Looking for pretty things is no stranger to Ross. “My parents used to scour the town and country for unique parts for our boat. Until I was 10 years old I lived with my parents and brothers on an old sea in Zwolle. My father single-handedly refurbished this boat and made it completely ready to sail – every holiday the mooring lines would come loose and we would sail around the world “My parents made obvious choices: They spent their money on their passion. So later we lived in a nice house, but drove an old car. We didn’t go on winter sports, but saved up for nice sailing trips around the world.”
They taught Ross how to handle money consciously. “I remember my friends getting three Levi’s jeans at once, while my mom said, ‘Order your birthday.’ The money was there, but I also had to work for it. If I wanted to go on a skiing holiday with friends, I had to save up myself.” It wasn’t taken for granted that my parents added money, although they often did. They paid for my education, but for all the fun things about it I had dozens of jobs.”
“If my son wants designer clothes, I tell him to look at Vinted.”

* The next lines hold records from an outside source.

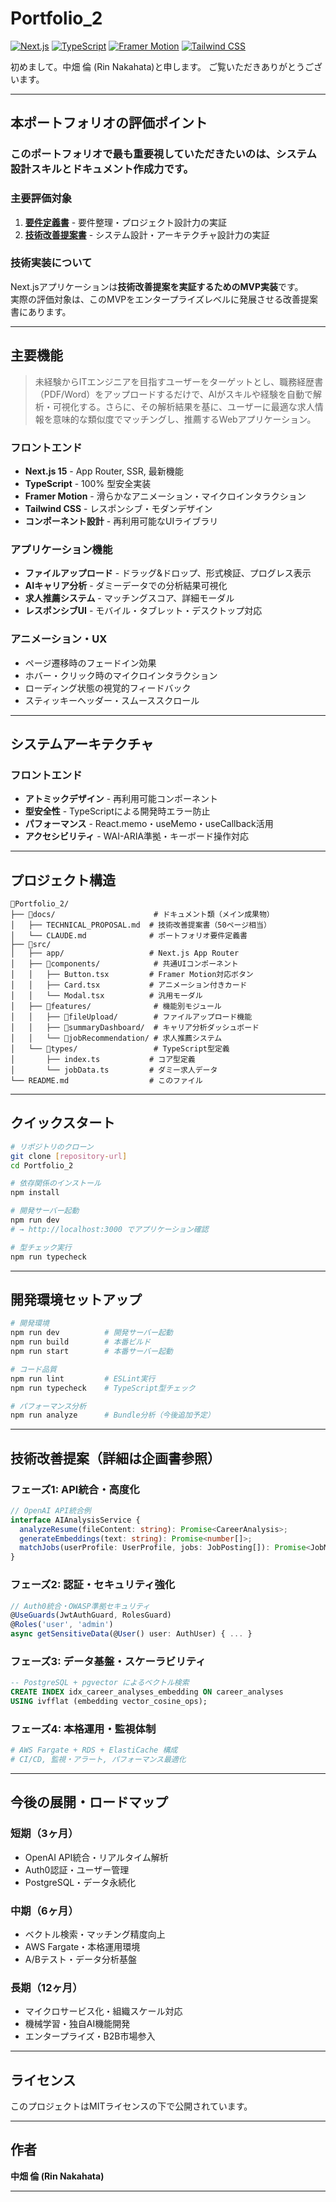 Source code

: #  Portfolio_2

[![Next.js](https://img.shields.io/badge/Next.js-15.5.2-000000?style=flat&logo=next.js&logoColor=white)](https://nextjs.org/)
[![TypeScript](https://img.shields.io/badge/TypeScript-5.1.6-3178C6?style=flat&logo=typescript&logoColor=white)](https://www.typescriptlang.org/)
[![Framer Motion](https://img.shields.io/badge/Framer%20Motion-12.23-0055FF?style=flat&logo=framer&logoColor=white)](https://www.framer.com/motion/)
[![Tailwind CSS](https://img.shields.io/badge/Tailwind%20CSS-3.4.3-38B2AC?style=flat&logo=tailwind-css&logoColor=white)](https://tailwindcss.com/)

初めまして。中畑 倫 (Rin Nakahata)と申します。
ご覧いただきありがとうございます。

---

## 本ポートフォリオの評価ポイント

 ### **このポートフォリオで最も重要視していただきたいのは、システム設計スキルとドキュメント作成力です。**

### **主要評価対象**
1. **[要件定義書](./docs/Requirements%20Definition.md)** - 要件整理・プロジェクト設計力の実証
2. **[技術改善提案書](./docs/Technical_Proposal.md)** - システム設計・アーキテクチャ設計力の実証

### **技術実装について**
Next.jsアプリケーションは**技術改善提案を実証するためのMVP実装**です。  
実際の評価対象は、このMVPをエンタープライズレベルに発展させる改善提案書にあります。


---

## 主要機能

>未経験からITエンジニアを目指すユーザーをターゲットとし、職務経歴書（PDF/Word）をアップロードするだけで、AIがスキルや経験を自動で解析・可視化する。さらに、その解析結果を基に、ユーザーに最適な求人情報を意味的な類似度でマッチングし、推薦するWebアプリケーション。

### **フロントエンド**
- **Next.js 15** - App Router, SSR, 最新機能
- **TypeScript** - 100% 型安全実装
- **Framer Motion** - 滑らかなアニメーション・マイクロインタラクション
- **Tailwind CSS** - レスポンシブ・モダンデザイン
- **コンポーネント設計** - 再利用可能なUIライブラリ

### **アプリケーション機能**
- **ファイルアップロード** - ドラッグ&ドロップ、形式検証、プログレス表示
- **AIキャリア分析** - ダミーデータでの分析結果可視化
- **求人推薦システム** - マッチングスコア、詳細モーダル
- **レスポンシブUI** - モバイル・タブレット・デスクトップ対応

### **アニメーション・UX**
- ページ遷移時のフェードイン効果
- ホバー・クリック時のマイクロインタラクション
- ローディング状態の視覚的フィードバック
- スティッキーヘッダー・スムーススクロール

---

## システムアーキテクチャ

### **フロントエンド**
- **アトミックデザイン** - 再利用可能コンポーネント
- **型安全性** - TypeScriptによる開発時エラー防止
- **パフォーマンス** - React.memo・useMemo・useCallback活用
- **アクセシビリティ** - WAI-ARIA準拠・キーボード操作対応

---

## プロジェクト構造

```
📁Portfolio_2/
├── 📁docs/                      # ドキュメント類（メイン成果物）
│   ├── TECHNICAL_PROPOSAL.md  # 技術改善提案書（50ページ相当）
│   └── CLAUDE.md              # ポートフォリオ要件定義書
├── 📁src/
│   ├── app/                   # Next.js App Router
│   ├── 📁components/            # 共通UIコンポーネント
│   │   ├── Button.tsx         # Framer Motion対応ボタン
│   │   ├── Card.tsx           # アニメーション付きカード
│   │   └── Modal.tsx          # 汎用モーダル
│   ├── 📁features/              # 機能別モジュール
│   │   ├── 📁fileUpload/        # ファイルアップロード機能
│   │   ├── 📁summaryDashboard/  # キャリア分析ダッシュボード
│   │   └── 📁jobRecommendation/ # 求人推薦システム
│   └── 📁types/                 # TypeScript型定義
│       ├── index.ts           # コア型定義
│       └── jobData.ts         # ダミー求人データ
└── README.md                  # このファイル
```

---

## クイックスタート

```bash
# リポジトリのクローン
git clone [repository-url]
cd Portfolio_2

# 依存関係のインストール
npm install

# 開発サーバー起動
npm run dev
# → http://localhost:3000 でアプリケーション確認

# 型チェック実行
npm run typecheck
```

---

## 開発環境セットアップ

```bash
# 開発環境
npm run dev          # 開発サーバー起動
npm run build        # 本番ビルド
npm run start        # 本番サーバー起動

# コード品質
npm run lint         # ESLint実行
npm run typecheck    # TypeScript型チェック

# パフォーマンス分析
npm run analyze      # Bundle分析（今後追加予定）
```

---

## 技術改善提案（詳細は企画書参照）

### **フェーズ1: API統合・高度化**
```typescript
// OpenAI API統合例
interface AIAnalysisService {
  analyzeResume(fileContent: string): Promise<CareerAnalysis>;
  generateEmbeddings(text: string): Promise<number[]>;
  matchJobs(userProfile: UserProfile, jobs: JobPosting[]): Promise<JobMatch[]>;
}
```

### **フェーズ2: 認証・セキュリティ強化**
```typescript
// Auth0統合・OWASP準拠セキュリティ
@UseGuards(JwtAuthGuard, RolesGuard)
@Roles('user', 'admin') 
async getSensitiveData(@User() user: AuthUser) { ... }
```

### **フェーズ3: データ基盤・スケーラビリティ**
```sql
-- PostgreSQL + pgvector によるベクトル検索
CREATE INDEX idx_career_analyses_embedding ON career_analyses 
USING ivfflat (embedding vector_cosine_ops);
```

### **フェーズ4: 本格運用・監視体制**
```yaml
# AWS Fargate + RDS + ElastiCache 構成
# CI/CD, 監視・アラート, パフォーマンス最適化
```

---

## 今後の展開・ロードマップ

### **短期（3ヶ月）**
- OpenAI API統合・リアルタイム解析
- Auth0認証・ユーザー管理
- PostgreSQL・データ永続化

### **中期（6ヶ月）**
- ベクトル検索・マッチング精度向上
- AWS Fargate・本格運用環境
- A/Bテスト・データ分析基盤

### **長期（12ヶ月）**
- マイクロサービス化・組織スケール対応
- 機械学習・独自AI機能開発
- エンタープライズ・B2B市場参入

---

##  ライセンス

このプロジェクトはMITライセンスの下で公開されています。

---

##  作者

**中畑 倫 (Rin Nakahata)**

---

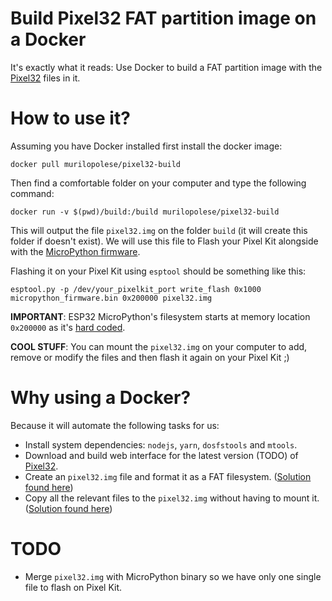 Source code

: # Build Pixel32 FAT partition image on a Docker

It's exactly what it reads: Use Docker to build a FAT partition image with the [Pixel32](http://github.com/murilopolese/kano-pixel-kit-pixel32) files in it.

# How to use it?

Assuming you have Docker installed first install the docker image:

```shell
docker pull murilopolese/pixel32-build
```

Then find a comfortable folder on your computer and type the following command:

```shell
docker run -v $(pwd)/build:/build murilopolese/pixel32-build
```

This will output the file `pixel32.img` on the folder `build` (it will create this folder if doesn't exist). We will use this file to Flash your Pixel Kit alongside with the [MicroPython firmware](https://micropython.org/download#esp32).

Flashing it on your Pixel Kit using `esptool` should be something like this:

```shell
esptool.py -p /dev/your_pixelkit_port write_flash 0x1000 micropython_firmware.bin 0x200000 pixel32.img
```

**IMPORTANT**: ESP32 MicroPython's filesystem starts at memory location `0x200000` as it's [hard coded](https://github.com/micropython/micropython/blob/v1.9.4/ports/esp32/modesp.c#L99).

**COOL STUFF**: You can mount the `pixel32.img` on your computer to add, remove or modify the files and then flash it again on your Pixel Kit ;)

# Why using a Docker?

Because it will automate the following tasks for us:

- Install system dependencies: `nodejs`, `yarn`, `dosfstools` and `mtools`.
- Download and build web interface for the latest version (TODO) of [Pixel32](http://github.com/murilopolese/kano-pixel-kit-pixel32).
- Create an `pixel32.img` file and format it as a FAT filesystem. ([Solution found here](https://forum.micropython.org/viewtopic.php?f=18&t=4750&p=27423&hilit=mount+files#p27423))
- Copy all the relevant files to the `pixel32.img` without having to mount it. ([Solution found here](https://stackoverflow.com/questions/22385189/add-files-to-vfat-image-without-mounting))

# TODO

- Merge `pixel32.img` with MicroPython binary so we have only one single file to flash on Pixel Kit.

Ross also wants to pass this awareness on to her children. “We live in a society where kids are used to getting a lot—I make sure my kids do chores around the house, and don’t just get everything. Now that my son is in high school, he suddenly starts talking about designer clothes:” Mom, they all have one of those compass jackets.’ Then I think: Hey, do you know how much a jacket like that costs, he’s really not going to get it. I let him install the Vinted app, so he can see if he sees something cool in there.’